(Dataset records Opens)

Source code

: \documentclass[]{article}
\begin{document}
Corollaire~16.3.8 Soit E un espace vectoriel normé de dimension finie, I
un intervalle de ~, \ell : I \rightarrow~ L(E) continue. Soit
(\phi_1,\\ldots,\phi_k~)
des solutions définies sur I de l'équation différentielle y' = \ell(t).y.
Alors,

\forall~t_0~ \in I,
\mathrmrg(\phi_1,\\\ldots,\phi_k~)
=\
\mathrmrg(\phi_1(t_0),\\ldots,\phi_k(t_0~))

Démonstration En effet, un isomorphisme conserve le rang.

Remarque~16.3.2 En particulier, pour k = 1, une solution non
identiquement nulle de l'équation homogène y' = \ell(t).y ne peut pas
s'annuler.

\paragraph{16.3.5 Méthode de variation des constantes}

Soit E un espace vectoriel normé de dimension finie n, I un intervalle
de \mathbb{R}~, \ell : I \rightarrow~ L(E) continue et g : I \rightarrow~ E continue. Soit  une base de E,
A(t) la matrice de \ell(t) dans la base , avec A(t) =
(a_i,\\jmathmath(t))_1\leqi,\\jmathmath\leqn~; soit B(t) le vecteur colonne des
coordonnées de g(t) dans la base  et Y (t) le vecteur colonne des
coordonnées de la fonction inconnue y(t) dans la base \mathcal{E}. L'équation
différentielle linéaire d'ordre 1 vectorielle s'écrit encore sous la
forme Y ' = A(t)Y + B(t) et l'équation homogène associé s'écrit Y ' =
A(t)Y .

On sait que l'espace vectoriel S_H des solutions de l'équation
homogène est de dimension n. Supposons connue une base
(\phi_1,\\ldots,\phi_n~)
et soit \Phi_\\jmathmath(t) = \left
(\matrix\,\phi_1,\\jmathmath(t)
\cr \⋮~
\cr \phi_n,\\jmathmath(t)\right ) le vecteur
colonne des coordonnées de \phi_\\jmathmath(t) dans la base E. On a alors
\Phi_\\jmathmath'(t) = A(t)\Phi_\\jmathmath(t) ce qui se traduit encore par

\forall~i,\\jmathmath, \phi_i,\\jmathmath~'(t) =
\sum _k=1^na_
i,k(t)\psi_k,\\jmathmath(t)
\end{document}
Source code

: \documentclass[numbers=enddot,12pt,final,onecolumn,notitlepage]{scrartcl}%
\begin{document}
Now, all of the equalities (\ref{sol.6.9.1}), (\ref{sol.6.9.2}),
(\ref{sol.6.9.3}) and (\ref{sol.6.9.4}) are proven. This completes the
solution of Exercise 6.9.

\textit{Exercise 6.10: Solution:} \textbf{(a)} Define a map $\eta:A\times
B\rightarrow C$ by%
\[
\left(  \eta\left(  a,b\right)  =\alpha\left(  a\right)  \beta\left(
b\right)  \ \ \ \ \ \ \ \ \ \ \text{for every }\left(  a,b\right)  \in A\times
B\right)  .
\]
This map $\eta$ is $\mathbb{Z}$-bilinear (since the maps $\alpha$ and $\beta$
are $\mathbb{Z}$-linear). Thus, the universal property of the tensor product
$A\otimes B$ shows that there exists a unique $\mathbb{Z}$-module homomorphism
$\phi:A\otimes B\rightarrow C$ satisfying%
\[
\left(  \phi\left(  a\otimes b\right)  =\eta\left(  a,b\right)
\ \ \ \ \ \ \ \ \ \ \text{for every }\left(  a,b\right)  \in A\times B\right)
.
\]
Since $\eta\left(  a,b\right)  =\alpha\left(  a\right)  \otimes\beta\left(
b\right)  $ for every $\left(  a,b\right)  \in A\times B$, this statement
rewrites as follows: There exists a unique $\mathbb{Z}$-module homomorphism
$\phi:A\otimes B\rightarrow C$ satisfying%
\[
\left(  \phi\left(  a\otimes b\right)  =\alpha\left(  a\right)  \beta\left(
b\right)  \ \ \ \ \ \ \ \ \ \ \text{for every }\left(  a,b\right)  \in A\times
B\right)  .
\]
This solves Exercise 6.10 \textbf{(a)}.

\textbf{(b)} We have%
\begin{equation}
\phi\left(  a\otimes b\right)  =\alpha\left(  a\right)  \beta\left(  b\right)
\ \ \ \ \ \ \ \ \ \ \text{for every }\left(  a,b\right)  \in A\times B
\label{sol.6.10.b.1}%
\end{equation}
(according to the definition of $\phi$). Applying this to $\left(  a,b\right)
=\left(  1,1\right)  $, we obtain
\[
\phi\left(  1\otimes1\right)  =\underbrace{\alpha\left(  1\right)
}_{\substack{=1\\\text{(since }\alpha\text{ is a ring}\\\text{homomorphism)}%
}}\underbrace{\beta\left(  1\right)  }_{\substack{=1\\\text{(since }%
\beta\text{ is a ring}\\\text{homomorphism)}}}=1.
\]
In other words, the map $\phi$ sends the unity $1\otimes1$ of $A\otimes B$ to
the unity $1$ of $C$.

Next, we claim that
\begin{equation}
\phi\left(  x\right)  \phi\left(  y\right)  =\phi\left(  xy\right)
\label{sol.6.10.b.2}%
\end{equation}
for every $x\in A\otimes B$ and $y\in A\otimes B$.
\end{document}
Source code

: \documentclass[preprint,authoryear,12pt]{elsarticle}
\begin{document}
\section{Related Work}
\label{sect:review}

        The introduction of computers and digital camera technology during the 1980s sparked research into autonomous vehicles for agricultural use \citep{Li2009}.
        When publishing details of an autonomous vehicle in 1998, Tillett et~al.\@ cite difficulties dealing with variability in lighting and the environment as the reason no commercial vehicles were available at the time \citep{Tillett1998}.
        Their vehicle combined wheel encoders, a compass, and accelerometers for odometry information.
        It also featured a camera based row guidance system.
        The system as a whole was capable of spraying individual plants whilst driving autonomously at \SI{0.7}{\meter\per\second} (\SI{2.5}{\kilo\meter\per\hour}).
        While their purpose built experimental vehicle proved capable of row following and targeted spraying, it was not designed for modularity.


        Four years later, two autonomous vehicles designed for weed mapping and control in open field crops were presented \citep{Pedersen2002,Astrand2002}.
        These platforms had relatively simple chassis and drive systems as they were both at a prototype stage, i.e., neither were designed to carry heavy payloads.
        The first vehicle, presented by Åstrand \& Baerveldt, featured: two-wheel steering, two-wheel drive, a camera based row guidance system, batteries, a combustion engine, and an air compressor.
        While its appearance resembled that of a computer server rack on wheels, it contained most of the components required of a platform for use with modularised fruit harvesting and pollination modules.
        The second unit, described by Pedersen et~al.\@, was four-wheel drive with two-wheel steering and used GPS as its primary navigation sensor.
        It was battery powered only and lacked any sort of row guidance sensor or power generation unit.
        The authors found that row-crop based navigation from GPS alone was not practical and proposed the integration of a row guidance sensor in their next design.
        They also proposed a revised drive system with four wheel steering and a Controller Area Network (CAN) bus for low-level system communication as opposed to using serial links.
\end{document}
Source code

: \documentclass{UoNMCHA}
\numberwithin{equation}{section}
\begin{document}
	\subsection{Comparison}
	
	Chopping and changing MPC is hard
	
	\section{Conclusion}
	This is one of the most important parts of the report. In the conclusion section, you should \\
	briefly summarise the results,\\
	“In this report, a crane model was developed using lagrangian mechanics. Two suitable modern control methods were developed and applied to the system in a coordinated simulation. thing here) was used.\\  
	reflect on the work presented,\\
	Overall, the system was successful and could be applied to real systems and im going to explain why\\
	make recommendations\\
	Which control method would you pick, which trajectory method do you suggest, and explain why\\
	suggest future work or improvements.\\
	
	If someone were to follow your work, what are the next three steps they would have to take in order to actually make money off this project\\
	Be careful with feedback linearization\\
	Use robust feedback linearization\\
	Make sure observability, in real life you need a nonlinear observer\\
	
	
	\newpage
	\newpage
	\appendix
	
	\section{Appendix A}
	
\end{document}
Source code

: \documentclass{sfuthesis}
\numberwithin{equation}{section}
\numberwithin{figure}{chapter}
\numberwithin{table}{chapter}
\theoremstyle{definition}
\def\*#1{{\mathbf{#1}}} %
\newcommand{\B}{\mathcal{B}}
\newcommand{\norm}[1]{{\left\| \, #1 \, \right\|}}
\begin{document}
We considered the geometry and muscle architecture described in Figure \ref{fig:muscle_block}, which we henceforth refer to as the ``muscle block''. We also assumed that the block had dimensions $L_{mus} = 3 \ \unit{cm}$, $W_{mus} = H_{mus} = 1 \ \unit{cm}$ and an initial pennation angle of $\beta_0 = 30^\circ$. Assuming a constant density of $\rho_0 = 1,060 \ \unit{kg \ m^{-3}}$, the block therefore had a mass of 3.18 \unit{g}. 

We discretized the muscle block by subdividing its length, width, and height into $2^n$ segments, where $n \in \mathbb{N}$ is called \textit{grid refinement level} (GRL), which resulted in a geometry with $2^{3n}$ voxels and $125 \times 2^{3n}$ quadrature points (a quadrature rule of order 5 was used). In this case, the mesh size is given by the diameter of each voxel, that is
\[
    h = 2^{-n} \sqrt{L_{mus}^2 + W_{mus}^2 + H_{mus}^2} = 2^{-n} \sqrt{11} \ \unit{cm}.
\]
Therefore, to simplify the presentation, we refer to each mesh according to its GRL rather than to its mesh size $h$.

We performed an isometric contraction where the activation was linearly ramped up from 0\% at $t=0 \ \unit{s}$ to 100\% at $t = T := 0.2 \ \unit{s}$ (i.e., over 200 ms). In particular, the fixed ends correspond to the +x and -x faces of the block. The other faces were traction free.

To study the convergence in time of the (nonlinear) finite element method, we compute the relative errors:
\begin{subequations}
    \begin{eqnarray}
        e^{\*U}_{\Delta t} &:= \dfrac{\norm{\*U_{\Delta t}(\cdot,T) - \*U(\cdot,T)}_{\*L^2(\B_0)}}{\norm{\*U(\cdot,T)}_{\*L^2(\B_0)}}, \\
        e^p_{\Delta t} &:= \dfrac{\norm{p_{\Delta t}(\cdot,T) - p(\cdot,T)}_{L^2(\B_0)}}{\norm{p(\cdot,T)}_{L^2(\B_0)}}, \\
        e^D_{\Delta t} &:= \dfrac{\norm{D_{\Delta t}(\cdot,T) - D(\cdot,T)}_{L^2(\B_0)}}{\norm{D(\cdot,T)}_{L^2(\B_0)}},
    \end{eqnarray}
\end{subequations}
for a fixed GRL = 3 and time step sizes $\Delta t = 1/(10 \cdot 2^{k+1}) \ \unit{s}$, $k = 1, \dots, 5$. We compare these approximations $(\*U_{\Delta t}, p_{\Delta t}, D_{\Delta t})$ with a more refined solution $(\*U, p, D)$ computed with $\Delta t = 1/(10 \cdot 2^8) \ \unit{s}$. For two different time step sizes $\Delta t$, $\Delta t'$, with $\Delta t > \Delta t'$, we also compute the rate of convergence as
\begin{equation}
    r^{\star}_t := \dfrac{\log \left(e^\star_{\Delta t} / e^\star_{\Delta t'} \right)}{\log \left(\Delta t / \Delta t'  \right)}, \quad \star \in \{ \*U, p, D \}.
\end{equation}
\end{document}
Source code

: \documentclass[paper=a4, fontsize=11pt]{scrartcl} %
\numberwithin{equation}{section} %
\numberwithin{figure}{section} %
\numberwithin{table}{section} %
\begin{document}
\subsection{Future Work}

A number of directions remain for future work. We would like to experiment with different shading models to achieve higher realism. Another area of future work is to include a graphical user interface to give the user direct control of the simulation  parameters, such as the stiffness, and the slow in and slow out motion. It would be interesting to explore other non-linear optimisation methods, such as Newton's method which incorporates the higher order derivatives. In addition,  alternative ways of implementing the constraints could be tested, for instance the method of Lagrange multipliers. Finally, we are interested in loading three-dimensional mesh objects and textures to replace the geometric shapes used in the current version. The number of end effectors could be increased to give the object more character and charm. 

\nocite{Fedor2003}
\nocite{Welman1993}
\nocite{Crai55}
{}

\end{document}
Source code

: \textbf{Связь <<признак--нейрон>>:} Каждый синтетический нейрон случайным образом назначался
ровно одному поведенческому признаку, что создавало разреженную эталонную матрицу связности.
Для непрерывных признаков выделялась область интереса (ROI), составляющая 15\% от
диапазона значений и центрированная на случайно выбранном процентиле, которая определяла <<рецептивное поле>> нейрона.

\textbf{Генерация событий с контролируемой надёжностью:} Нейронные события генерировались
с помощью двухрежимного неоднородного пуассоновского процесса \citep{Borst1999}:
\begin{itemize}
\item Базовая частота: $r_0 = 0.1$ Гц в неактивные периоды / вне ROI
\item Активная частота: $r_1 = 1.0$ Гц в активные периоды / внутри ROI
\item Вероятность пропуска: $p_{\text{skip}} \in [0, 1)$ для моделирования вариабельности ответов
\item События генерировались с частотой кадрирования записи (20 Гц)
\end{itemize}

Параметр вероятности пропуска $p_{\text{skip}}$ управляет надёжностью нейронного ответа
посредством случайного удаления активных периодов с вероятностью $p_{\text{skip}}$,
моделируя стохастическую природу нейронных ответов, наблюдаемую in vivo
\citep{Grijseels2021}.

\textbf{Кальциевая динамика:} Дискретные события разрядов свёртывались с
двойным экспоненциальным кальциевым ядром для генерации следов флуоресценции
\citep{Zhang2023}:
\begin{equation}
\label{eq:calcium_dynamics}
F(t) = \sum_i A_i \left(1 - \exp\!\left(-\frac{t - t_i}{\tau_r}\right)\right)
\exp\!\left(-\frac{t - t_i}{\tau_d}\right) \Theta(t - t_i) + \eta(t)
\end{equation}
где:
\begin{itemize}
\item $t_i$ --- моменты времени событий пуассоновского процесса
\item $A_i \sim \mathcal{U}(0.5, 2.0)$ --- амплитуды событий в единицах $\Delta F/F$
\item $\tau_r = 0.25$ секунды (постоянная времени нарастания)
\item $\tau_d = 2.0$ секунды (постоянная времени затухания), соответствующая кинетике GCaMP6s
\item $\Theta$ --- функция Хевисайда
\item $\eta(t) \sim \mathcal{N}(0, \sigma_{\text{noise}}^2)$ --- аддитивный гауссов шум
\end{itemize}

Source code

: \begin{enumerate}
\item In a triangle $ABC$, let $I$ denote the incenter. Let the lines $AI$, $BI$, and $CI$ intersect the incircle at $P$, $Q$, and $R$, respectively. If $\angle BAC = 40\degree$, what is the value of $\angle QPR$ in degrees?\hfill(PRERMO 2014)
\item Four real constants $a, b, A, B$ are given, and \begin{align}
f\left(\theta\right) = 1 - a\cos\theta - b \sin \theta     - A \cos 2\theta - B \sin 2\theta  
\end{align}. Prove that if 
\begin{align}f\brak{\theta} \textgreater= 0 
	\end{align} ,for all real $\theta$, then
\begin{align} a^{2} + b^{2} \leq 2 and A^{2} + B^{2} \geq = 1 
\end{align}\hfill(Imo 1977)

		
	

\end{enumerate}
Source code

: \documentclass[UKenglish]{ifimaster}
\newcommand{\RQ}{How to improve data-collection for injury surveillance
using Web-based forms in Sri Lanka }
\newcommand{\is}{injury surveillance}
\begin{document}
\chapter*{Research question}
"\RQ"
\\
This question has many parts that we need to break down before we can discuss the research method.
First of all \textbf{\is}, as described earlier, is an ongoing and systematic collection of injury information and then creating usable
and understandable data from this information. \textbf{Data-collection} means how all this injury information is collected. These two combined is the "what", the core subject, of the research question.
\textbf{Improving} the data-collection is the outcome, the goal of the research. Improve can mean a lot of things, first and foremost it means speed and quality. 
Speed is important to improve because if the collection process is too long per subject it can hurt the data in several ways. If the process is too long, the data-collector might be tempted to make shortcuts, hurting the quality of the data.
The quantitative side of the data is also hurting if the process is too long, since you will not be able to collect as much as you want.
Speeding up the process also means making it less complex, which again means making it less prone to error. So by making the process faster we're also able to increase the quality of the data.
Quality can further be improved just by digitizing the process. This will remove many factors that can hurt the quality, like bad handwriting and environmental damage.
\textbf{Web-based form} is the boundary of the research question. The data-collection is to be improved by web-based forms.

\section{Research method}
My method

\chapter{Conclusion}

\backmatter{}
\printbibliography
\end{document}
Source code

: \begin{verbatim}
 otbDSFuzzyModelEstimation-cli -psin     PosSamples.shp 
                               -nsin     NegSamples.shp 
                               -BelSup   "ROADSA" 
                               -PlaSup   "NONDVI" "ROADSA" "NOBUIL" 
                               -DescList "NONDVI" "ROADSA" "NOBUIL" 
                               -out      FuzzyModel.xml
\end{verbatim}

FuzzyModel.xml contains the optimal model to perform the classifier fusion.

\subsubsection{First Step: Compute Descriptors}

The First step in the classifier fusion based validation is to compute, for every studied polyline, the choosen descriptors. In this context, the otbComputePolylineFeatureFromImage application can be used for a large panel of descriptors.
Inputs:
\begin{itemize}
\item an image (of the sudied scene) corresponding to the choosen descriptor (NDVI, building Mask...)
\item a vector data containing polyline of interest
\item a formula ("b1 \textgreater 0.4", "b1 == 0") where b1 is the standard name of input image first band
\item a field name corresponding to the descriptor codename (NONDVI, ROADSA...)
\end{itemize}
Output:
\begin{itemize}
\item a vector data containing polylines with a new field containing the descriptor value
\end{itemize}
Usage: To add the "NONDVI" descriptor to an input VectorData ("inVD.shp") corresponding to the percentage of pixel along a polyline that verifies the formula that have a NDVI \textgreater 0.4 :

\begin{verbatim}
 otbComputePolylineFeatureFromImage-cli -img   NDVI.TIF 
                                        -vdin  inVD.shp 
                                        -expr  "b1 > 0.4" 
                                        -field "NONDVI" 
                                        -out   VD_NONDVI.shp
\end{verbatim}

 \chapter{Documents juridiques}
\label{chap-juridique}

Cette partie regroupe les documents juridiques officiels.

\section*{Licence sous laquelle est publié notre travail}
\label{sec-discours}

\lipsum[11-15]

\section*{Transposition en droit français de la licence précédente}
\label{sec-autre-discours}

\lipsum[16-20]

(Dataset records Closes)

Exercise instructions: Please reproduce exactly the lines above, beginning with the first and ending with the line that contains "traduit encore par", and include nothing outside that range.

Reply to the exercise:
Source code

: \documentclass[]{article}
\begin{document}
Corollaire~16.3.8 Soit E un espace vectoriel normé de dimension finie, I
un intervalle de ~, \ell : I \rightarrow~ L(E) continue. Soit
(\phi_1,\\ldots,\phi_k~)
des solutions définies sur I de l'équation différentielle y' = \ell(t).y.
Alors,

\forall~t_0~ \in I,
\mathrmrg(\phi_1,\\\ldots,\phi_k~)
=\
\mathrmrg(\phi_1(t_0),\\ldots,\phi_k(t_0~))

Démonstration En effet, un isomorphisme conserve le rang.

Remarque~16.3.2 En particulier, pour k = 1, une solution non
identiquement nulle de l'équation homogène y' = \ell(t).y ne peut pas
s'annuler.

\paragraph{16.3.5 Méthode de variation des constantes}

Soit E un espace vectoriel normé de dimension finie n, I un intervalle
de \mathbb{R}~, \ell : I \rightarrow~ L(E) continue et g : I \rightarrow~ E continue. Soit  une base de E,
A(t) la matrice de \ell(t) dans la base , avec A(t) =
(a_i,\\jmathmath(t))_1\leqi,\\jmathmath\leqn~; soit B(t) le vecteur colonne des
coordonnées de g(t) dans la base  et Y (t) le vecteur colonne des
coordonnées de la fonction inconnue y(t) dans la base \mathcal{E}. L'équation
différentielle linéaire d'ordre 1 vectorielle s'écrit encore sous la
forme Y ' = A(t)Y + B(t) et l'équation homogène associé s'écrit Y ' =
A(t)Y .

On sait que l'espace vectoriel S_H des solutions de l'équation
homogène est de dimension n. Supposons connue une base
(\phi_1,\\ldots,\phi_n~)
et soit \Phi_\\jmathmath(t) = \left
(\matrix\,\phi_1,\\jmathmath(t)
\cr \⋮~
\cr \phi_n,\\jmathmath(t)\right ) le vecteur
colonne des coordonnées de \phi_\\jmathmath(t) dans la base E. On a alors
\Phi_\\jmathmath'(t) = A(t)\Phi_\\jmathmath(t) ce qui se traduit encore par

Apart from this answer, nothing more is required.